• **BRIEF**
Copy, from the material below, every line in which the word "specified" can be found.

===== INPUT DATA

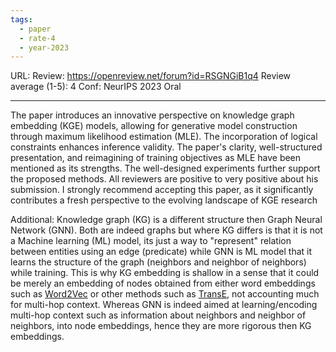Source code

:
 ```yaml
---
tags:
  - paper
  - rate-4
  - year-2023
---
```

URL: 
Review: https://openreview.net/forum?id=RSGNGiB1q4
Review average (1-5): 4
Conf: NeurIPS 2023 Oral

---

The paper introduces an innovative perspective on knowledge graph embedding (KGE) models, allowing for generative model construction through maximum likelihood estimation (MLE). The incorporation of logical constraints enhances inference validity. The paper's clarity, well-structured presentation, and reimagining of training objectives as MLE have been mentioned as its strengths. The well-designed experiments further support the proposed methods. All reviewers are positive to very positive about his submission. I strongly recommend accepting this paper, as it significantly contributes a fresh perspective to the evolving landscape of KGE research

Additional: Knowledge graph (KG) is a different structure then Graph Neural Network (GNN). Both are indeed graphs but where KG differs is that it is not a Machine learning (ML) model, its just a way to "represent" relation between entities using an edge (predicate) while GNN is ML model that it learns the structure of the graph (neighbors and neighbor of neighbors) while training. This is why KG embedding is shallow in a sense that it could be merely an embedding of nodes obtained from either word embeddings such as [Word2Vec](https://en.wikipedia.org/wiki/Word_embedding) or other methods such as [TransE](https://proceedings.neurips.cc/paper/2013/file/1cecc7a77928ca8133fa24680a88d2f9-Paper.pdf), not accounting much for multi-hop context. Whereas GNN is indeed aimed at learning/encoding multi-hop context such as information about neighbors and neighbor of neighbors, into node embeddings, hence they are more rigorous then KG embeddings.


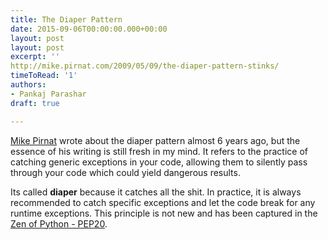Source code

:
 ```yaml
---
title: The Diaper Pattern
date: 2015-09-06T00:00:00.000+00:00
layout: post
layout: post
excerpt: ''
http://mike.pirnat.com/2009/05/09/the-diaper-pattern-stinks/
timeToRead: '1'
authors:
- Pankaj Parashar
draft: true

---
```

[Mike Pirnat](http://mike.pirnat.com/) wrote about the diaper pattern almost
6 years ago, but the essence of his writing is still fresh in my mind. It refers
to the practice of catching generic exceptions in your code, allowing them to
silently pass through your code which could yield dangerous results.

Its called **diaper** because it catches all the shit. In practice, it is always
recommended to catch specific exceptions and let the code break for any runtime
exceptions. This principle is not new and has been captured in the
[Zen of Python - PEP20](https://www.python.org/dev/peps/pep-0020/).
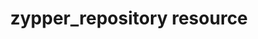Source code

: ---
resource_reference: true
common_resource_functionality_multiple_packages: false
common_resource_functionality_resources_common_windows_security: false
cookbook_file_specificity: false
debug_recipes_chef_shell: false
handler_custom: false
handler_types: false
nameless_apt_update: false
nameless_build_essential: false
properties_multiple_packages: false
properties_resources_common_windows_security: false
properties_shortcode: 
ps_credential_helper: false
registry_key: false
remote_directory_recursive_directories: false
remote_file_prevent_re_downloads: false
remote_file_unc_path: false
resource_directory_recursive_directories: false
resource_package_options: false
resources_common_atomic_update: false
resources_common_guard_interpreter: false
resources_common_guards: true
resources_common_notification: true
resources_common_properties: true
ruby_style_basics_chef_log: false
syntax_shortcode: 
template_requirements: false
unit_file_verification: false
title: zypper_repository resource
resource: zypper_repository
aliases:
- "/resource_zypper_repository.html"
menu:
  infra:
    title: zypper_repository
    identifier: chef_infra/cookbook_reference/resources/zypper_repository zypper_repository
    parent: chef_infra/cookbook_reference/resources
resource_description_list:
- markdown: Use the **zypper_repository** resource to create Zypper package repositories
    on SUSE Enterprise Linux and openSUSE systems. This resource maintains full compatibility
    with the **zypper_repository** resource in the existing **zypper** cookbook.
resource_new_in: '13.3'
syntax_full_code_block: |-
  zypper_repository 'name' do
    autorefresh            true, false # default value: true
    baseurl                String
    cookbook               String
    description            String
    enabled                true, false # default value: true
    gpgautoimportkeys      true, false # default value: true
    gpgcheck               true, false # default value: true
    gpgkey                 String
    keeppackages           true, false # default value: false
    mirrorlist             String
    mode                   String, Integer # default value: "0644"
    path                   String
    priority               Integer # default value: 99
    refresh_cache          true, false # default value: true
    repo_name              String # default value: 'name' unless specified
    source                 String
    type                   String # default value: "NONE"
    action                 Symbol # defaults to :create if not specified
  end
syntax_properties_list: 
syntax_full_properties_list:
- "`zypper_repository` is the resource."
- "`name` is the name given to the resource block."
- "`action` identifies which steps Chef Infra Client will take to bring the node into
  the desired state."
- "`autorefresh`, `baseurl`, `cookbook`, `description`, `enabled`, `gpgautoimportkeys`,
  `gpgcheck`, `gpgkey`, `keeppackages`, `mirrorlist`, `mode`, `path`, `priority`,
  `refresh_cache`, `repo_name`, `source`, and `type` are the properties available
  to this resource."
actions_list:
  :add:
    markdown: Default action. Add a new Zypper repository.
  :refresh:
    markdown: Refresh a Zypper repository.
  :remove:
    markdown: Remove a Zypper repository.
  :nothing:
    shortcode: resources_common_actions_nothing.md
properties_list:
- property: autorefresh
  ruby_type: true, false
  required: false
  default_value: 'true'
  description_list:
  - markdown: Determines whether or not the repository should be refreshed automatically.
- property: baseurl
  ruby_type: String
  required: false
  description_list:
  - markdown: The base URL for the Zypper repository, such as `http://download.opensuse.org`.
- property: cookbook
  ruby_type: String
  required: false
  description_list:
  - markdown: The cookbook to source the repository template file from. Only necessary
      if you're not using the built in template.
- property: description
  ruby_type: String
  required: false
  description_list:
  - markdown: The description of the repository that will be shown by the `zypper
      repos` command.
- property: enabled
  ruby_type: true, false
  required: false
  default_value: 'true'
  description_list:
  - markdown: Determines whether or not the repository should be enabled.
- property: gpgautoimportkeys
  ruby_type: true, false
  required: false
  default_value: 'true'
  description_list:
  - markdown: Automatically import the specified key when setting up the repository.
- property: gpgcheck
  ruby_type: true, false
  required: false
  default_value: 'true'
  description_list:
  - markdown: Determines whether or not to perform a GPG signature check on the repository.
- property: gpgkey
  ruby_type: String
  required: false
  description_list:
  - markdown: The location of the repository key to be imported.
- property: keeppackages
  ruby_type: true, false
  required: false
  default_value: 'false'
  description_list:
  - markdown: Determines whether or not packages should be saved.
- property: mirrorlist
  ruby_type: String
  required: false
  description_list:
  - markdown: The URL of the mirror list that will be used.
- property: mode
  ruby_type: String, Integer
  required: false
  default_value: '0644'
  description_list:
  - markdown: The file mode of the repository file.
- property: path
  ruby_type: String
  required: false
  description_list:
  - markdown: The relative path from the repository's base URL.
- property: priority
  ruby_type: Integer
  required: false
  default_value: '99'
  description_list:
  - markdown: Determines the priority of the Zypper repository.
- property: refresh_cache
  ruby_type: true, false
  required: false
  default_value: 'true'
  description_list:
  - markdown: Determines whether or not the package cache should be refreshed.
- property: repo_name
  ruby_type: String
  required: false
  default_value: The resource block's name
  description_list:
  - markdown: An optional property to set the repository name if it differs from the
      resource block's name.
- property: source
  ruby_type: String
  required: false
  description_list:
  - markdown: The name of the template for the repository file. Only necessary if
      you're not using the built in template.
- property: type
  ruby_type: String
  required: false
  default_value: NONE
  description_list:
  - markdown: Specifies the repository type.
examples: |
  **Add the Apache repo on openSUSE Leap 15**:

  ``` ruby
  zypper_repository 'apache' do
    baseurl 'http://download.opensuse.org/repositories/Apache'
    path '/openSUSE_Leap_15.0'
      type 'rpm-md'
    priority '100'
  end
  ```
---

==========
===== INPUT DATA

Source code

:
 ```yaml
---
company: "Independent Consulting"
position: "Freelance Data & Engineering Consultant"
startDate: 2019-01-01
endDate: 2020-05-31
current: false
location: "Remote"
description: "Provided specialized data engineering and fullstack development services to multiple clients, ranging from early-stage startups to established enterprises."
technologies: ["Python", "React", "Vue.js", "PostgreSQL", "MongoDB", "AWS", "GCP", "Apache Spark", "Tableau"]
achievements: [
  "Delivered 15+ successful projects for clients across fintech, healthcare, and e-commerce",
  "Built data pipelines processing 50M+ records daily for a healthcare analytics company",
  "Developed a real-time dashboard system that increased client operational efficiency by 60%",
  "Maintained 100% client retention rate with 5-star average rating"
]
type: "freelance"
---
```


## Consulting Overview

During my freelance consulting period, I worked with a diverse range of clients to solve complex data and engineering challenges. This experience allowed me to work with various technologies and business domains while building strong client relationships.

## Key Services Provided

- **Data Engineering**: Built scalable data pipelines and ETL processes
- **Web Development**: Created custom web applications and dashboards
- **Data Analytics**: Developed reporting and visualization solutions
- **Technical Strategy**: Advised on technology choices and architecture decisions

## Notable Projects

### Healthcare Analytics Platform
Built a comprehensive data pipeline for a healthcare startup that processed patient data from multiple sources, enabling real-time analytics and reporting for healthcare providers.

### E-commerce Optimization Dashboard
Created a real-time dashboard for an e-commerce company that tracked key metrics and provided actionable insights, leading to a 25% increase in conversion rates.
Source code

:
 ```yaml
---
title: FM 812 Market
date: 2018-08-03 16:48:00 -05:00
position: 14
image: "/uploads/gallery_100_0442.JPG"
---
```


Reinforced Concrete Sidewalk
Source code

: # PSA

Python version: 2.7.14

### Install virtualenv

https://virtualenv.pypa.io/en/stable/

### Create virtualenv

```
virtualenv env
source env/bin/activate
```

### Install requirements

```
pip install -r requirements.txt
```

==========

• **SOLUTION TO THE PROBLEM**
    repo_name              String # default value: 'name' unless specified
    action                 Symbol # defaults to :create if not specified
  - markdown: Automatically import the specified key when setting up the repository.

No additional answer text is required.